Digestion Issues That Are Common In Kids

When you hear a child say, "My tummy hurts," it's not always clear what the issue may be. Are they hungry for a snack, or could a stomach bug be circulating around the classroom? Contemporary Pediatrics reports that as many as 15% of kids experience what's known as chronic functional abdominal pain — ongoing stomach pain that doesn't respond to standard treatment measures (via Boston Children's Hospital). However, not all functional abdominal pain points to a serious medical condition. There are various digestive issues commonly observed amongst children that come with symptoms that can be effectively managed.

Among the top digestive issues seen in kids is gastroesophageal reflux disease (GERD), which affects nearly 10% of infants by the time they turn 1-year-old, according to HealthGrades. Characterized by irritation of the esophagus due to a backflow of stomach acid, Smart Clinic Urgent Care says that children with GERD may also exhibit burping, hiccuping, gagging, or eating difficulties. HealthGrades suggests making a few modifications to eating habits to help alleviate symptoms.
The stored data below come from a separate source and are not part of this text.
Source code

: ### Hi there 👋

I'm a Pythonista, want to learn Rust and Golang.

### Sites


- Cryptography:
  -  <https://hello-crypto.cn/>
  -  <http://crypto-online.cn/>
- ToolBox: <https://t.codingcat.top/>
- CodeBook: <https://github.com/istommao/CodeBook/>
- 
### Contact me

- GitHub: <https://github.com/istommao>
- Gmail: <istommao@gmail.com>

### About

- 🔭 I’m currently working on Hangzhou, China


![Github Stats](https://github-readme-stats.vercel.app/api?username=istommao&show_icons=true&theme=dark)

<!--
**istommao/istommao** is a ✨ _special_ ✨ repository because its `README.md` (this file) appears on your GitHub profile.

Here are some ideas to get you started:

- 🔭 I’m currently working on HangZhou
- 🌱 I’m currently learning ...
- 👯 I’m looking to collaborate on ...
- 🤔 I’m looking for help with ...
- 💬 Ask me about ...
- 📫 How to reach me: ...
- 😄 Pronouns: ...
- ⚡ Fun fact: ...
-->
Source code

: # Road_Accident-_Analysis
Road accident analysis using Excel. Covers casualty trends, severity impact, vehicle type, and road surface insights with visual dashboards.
For example, keep the child sitting upright for 30 minutes following eating, as car seats or other devices that offer partially reclined support can worsen GERD symptoms.

Constipation and lactose intolerance in children

Pediatricians also report constipation to be a common digestion issue that children face (via Smart Clinic Urgent Care). Whether from certain food items, medications, or changes in their day-to-day routine, large or hard stool can make bowel movements painful for children. Banner Health says that staying sufficiently hydrated, eating a fiber-rich diet, and taking a stool softener can make trips to the bathroom more comfortable.

Alternatively, many children are lactose intolerant (via HealthGrades). Unable to break down the natural sugar found in milk-based dairy products, children may experience diarrhea, gas, abdominal cramping, or bloating. Some individuals are better able to process lactose later in life. In the event that a child exhibits symptoms of lactose intolerance, caregivers may want to refrain from feeding them dairy products for the time being to see if symptoms improve over time. It's possible that the condition may resolve itself as the child ages.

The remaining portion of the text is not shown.